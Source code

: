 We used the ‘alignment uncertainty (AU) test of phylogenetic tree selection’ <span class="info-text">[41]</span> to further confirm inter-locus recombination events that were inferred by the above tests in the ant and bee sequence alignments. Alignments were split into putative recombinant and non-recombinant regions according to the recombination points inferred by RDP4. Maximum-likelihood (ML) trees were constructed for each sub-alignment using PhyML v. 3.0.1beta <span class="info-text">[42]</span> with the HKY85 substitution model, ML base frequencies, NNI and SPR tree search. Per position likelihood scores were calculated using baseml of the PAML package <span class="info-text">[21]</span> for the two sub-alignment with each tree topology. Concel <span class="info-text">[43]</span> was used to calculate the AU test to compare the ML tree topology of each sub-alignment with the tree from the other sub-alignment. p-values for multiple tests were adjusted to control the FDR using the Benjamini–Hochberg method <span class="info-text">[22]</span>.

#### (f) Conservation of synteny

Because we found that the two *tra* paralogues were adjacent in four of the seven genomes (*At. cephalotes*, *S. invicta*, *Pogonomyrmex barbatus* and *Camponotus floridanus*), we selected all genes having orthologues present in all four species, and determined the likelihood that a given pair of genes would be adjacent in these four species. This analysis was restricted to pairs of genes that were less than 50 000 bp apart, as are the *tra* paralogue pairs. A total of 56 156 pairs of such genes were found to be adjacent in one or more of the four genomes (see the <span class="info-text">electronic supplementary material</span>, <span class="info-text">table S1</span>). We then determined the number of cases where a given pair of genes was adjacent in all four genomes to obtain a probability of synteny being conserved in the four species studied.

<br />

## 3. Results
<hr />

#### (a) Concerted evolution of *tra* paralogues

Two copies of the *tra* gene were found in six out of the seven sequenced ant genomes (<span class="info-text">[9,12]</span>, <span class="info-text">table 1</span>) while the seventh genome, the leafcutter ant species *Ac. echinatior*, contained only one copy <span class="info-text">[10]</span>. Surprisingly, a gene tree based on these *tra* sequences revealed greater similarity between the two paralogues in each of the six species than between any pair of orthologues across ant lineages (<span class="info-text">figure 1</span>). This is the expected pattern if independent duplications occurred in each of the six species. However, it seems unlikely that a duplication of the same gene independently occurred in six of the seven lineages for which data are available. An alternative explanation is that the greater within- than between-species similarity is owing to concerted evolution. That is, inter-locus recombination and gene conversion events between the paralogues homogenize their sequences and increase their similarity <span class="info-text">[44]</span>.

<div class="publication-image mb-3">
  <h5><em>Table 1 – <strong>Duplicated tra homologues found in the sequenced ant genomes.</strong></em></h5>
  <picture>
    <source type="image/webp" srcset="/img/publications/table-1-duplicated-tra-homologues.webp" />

## Work to complete
Find the word "This" in the entries above and gather every line that holds it.

## Expected answer
Because we found that the two *tra* paralogues were adjacent in four of the seven genomes (*At. cephalotes*, *S. invicta*, *Pogonomyrmex barbatus* and *Camponotus floridanus*), we selected all genes having orthologues present in all four species, and determined the likelihood that a given pair of genes would be adjacent in these four species. This analysis was restricted to pairs of genes that were less than 50 000 bp apart, as are the *tra* paralogue pairs. A total of 56 156 pairs of such genes were found to be adjacent in one or more of the four genomes (see the <span class="info-text">electronic supplementary material</span>, <span class="info-text">table S1</span>). We then determined the number of cases where a given pair of genes was adjacent in all four genomes to obtain a probability of synteny being conserved in the four species studied.
Two copies of the *tra* gene were found in six out of the seven sequenced ant genomes (<span class="info-text">[9,12]</span>, <span class="info-text">table 1</span>) while the seventh genome, the leafcutter ant species *Ac. echinatior*, contained only one copy <span class="info-text">[10]</span>. Surprisingly, a gene tree based on these *tra* sequences revealed greater similarity between the two paralogues in each of the six species than between any pair of orthologues across ant lineages (<span class="info-text">figure 1</span>). This is the expected pattern if independent duplications occurred in each of the six species. However, it seems unlikely that a duplication of the same gene independently occurred in six of the seven lineages for which data are available. An alternative explanation is that the greater within- than between-species similarity is owing to concerted evolution. That is, inter-locus recombination and gene conversion events between the paralogues homogenize their sequences and increase their similarity <span class="info-text">[44]</span>.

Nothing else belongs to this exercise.